*Exercise instructions*: Search the entries below for "path". Report each line where it occurs.

*Collected data*:
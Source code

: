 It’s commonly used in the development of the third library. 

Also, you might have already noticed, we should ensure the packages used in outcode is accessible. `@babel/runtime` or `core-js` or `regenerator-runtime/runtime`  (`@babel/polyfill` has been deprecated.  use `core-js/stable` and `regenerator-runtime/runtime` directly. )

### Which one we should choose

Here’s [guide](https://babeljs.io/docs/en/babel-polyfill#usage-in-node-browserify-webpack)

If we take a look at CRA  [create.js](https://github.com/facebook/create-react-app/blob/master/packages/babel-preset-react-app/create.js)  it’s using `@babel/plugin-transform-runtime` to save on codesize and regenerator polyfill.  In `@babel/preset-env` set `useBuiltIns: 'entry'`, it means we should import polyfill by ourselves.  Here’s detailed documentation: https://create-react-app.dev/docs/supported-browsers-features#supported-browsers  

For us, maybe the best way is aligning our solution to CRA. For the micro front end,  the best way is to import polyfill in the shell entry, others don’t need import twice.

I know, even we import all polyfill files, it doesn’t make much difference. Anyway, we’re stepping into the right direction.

--

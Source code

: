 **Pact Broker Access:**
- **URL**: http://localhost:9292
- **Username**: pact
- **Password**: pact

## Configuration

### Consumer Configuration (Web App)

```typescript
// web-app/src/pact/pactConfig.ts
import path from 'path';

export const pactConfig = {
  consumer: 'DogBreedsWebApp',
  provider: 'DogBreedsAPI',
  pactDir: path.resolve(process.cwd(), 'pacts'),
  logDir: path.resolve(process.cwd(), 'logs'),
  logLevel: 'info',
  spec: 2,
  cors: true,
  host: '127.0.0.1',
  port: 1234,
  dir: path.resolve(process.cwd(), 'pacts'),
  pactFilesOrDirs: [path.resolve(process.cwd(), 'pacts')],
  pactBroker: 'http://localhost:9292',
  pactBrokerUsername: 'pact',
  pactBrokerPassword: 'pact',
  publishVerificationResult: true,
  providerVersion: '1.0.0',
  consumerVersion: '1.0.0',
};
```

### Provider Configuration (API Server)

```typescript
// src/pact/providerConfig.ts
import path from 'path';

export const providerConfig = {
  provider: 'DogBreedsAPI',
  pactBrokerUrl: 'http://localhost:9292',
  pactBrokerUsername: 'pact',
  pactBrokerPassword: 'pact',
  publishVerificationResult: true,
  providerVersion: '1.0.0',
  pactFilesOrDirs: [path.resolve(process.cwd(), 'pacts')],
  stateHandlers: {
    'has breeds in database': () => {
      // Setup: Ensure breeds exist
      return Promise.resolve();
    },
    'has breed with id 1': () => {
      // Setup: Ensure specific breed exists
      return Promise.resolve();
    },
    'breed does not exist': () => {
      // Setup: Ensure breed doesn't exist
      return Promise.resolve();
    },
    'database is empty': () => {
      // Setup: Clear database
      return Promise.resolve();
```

*Solution to the problem*:
import path from 'path';
  pactDir: path.resolve(process.cwd(), 'pacts'),
  logDir: path.resolve(process.cwd(), 'logs'),
  dir: path.resolve(process.cwd(), 'pacts'),
  pactFilesOrDirs: [path.resolve(process.cwd(), 'pacts')],
import path from 'path';
  pactFilesOrDirs: [path.resolve(process.cwd(), 'pacts')],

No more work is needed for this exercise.